Problem details ▸
Every line of the data that includes "MainApplication" should be copied out.
─── Entries shown
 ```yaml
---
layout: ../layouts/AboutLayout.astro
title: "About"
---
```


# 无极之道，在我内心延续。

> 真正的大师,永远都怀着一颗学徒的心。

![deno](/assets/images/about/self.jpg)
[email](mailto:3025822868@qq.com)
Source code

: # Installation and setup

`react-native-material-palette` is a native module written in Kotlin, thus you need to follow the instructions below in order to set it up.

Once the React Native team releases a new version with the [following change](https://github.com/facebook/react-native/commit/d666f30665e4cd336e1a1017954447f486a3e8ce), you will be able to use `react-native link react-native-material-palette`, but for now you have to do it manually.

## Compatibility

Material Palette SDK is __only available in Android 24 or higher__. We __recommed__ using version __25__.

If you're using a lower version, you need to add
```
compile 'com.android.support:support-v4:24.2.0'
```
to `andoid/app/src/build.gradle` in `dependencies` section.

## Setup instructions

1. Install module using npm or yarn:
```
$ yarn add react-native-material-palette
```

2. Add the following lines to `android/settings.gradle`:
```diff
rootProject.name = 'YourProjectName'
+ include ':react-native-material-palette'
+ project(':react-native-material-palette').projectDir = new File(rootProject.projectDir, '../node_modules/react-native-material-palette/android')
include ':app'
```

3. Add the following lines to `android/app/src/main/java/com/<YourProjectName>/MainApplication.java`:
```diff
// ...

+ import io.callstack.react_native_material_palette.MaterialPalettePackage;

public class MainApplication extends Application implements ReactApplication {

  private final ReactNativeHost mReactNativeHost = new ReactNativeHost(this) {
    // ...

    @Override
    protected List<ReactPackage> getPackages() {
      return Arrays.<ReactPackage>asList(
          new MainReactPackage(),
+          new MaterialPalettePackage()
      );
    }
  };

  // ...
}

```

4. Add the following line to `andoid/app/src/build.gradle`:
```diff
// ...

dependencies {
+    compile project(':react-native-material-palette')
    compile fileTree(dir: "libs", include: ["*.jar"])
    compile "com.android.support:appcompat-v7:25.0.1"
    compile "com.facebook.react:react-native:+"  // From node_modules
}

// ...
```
──────
Exercise response ▸
3. Add the following lines to `android/app/src/main/java/com/<YourProjectName>/MainApplication.java`:
public class MainApplication extends Application implements ReactApplication {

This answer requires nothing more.